Well, yes. I think everyday existence is somewhat zombified in terms of how we go about our beloved routines and the way we numb ourselves.

Who are some of your big influences as a writer?

When I was in junior high and high school it was Stephen King and H.P. Lovecraft. In college, being introduced to the standard modernists – Joyce, Eliot, Virginia Woolf – was very instructive. Depending on what book I’m writing I’m thinking of people whose writing was very eye-opening when I was young. So the voice of "The Colossus of New York" and certain sections of "John Henry Days" I think was inspired by John Dos Passos and the camera-eye sections of his U.S.A. trilogy. In terms of the structure of "John Henry Days," it’s not as good as “Moby Dick” and “Gravity’s Rainbow,” but that kind of big, capacious novel provided a structure. Like any writer, I read a lot of different things. When I’m writing something, I don’t read a lot of novels that are in the same genre if I can help it.
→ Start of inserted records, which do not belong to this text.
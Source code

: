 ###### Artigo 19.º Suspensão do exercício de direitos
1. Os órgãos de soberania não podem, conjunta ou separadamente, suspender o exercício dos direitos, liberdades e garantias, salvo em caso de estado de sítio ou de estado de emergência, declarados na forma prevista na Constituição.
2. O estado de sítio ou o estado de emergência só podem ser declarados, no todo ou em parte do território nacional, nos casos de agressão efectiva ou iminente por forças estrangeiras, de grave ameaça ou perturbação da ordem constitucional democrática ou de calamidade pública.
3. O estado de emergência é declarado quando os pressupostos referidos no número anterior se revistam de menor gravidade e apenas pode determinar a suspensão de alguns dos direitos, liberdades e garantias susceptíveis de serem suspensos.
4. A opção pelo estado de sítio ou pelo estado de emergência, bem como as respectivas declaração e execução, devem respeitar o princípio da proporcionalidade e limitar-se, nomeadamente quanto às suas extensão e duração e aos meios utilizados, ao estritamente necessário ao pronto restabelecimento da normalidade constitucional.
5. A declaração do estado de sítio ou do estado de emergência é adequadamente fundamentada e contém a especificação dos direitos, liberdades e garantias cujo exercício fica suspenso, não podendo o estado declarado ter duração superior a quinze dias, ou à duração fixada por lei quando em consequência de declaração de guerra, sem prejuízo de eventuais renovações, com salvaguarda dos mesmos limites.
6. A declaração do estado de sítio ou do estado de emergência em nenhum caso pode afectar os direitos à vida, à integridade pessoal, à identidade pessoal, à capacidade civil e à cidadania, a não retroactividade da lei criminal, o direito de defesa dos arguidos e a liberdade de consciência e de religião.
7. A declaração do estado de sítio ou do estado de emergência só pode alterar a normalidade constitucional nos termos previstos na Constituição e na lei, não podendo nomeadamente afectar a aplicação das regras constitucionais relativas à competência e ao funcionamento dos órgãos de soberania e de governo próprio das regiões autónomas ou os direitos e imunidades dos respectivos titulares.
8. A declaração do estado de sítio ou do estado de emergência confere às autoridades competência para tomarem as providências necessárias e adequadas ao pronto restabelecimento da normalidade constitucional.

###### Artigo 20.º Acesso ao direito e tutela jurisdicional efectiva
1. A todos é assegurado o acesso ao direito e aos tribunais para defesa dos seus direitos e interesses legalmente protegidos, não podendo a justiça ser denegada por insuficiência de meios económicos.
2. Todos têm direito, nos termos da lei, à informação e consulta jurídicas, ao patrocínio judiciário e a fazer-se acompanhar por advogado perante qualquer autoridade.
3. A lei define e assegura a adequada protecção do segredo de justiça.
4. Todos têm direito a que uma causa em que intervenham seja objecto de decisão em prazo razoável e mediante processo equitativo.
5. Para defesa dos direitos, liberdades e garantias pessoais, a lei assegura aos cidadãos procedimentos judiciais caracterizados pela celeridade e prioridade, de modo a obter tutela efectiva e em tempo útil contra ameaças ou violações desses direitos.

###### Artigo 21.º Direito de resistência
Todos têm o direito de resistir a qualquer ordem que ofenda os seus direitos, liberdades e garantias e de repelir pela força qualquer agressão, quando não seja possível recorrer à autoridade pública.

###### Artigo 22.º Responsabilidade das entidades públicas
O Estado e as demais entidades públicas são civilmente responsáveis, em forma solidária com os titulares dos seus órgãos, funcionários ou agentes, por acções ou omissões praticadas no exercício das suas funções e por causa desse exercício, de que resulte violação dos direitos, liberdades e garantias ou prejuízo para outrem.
There was a line in your new book about the Internet decreasing your attention span.

Certainly without the Internet, streaming technology and television, I would probably read more.

Saul Bellow once made fun of interviewers asking writers about little details of the process. What kinds of pens they use, particular habits or routines that help them write. But I kind of want to ask anyway.
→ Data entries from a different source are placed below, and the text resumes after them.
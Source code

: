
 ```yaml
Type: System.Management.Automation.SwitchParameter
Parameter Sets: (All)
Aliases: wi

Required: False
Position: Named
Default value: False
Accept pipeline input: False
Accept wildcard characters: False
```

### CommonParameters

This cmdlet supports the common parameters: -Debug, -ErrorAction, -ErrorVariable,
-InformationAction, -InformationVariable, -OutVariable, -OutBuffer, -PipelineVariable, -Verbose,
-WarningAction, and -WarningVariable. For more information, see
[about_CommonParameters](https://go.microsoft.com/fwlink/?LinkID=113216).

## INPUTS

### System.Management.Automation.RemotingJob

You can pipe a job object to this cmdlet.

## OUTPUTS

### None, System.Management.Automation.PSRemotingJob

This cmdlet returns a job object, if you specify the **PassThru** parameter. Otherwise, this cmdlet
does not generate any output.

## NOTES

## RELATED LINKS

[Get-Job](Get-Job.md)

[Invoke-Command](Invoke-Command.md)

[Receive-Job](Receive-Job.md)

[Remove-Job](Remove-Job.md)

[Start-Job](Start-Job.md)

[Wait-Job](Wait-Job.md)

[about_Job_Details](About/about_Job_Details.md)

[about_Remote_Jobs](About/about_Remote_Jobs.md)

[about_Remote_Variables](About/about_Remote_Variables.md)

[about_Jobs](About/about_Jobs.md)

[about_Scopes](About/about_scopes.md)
When I’m outlining, I’m writing in notebooks. When I’m writing a book, it’s half notebook, half computer. If I’m doing things right I have a whole day to myself, maybe 10 a.m. to 3 p.m. to get writing done. If I have a noon dentist appointment, I don’t really start writing before, and the whole day is shot. If I get three to four days a week going 10 to 3, I’m pretty happy. That sort of means I am accumulating pages and making that mountain of sand grains that is a novel.

There’s the anecdote about Faulkner starting “The Sound and the Fury” with the image of a girl in muddy underwear climbing a tree. Do you start with an image, a phrase, a plot outline, a character?
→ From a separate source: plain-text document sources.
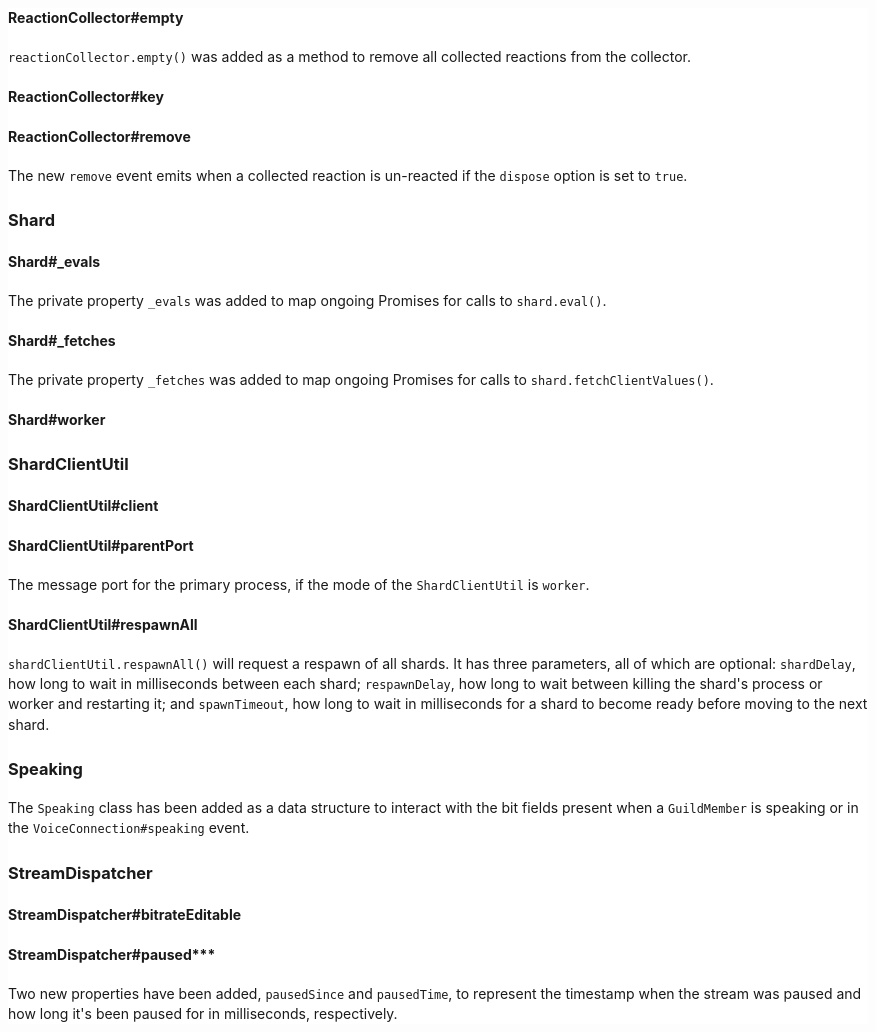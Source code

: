 #### ReactionCollector#empty

`reactionCollector.empty()` was added as a method to remove all collected reactions from the collector.

#### ReactionCollector#key

#### ReactionCollector#remove

The new `remove` event emits when a collected reaction is un-reacted if the `dispose` option is set to `true`.

### Shard

#### Shard#_evals

The private property `_evals` was added to map ongoing Promises for calls to `shard.eval()`.

#### Shard#_fetches

The private property `_fetches` was added to map ongoing Promises for calls to `shard.fetchClientValues()`.

#### Shard#worker

### ShardClientUtil

#### ShardClientUtil#client

#### ShardClientUtil#parentPort

The message port for the primary process, if the mode of the `ShardClientUtil` is `worker`.

#### ShardClientUtil#respawnAll

`shardClientUtil.respawnAll()` will request a respawn of all shards.  It has three parameters, all of which are optional: `shardDelay`, how long to wait in milliseconds between each shard; `respawnDelay`, how long to wait between killing the shard's process or worker and restarting it; and `spawnTimeout`, how long to wait in milliseconds for a shard to become ready before moving to the next shard.

### Speaking

The `Speaking` class has been added as a data structure to interact with the bit fields present when a `GuildMember` is speaking or in the `VoiceConnection#speaking` event.

### StreamDispatcher

#### StreamDispatcher#bitrateEditable

#### StreamDispatcher#paused\*\*\*

Two new properties have been added, `pausedSince` and `pausedTime`, to represent the timestamp when the stream was paused and how long it's been paused for in milliseconds, respectively.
It’s very different for each one. With “The Intuitionist” and “John Henry Days” I had an intellectual problem I wanted to solve. Like how do you update the industrial-age anxiety myth of John Henry for the information age? That’s a proposition, there’s no characters or any given story. So how do you build a world out of that? "Sag Harbor" was a different situation, a black community in the Hamptons in the ’80s. I wanted to explore, do some anthropology about life back then for these teenagers.

“Noble Hustle” just came to me as an assignment, but in some ways I’ve been training for it for years. I think a lot about cards as a hobby or interest, but never thought I’d write a poker book. It kind of fell in my lap, but my love of cards has been going on for decades.

What do you love about cards?

Games like poker where there’s luck and skill involved – I like being in that middle state between what you know and your strategy and the sort of randomness of fate stepping in and giving you that seven of hearts or that ace of spades. So the interplay between your own skills and then the randomness of fate speaks to how I sort of feel about life. Going through life hoping for a good hand, and if that good hand comes maybe the week or the day won’t be so bad.

The end of “Zone One” is pretty bleak, like there’s not much hope for humanity. Does this reflect your own worldview?

Well, there’s me and that is the attitude of the narrator, and they’re separate things. Definitely “Sag Harbor” captures the more optimistic element of my personality; “Zone One,” a more pessimistic part. But with apocalyptic literature you do need the hope of the refuge, the settlement camp where you’ll finally be safe. If the characters don’t believe that there is a chance to be safe, they just kill themselves. There’s no reason to go on. A post-apocalyptic genre can’t exist without the possibility of hope.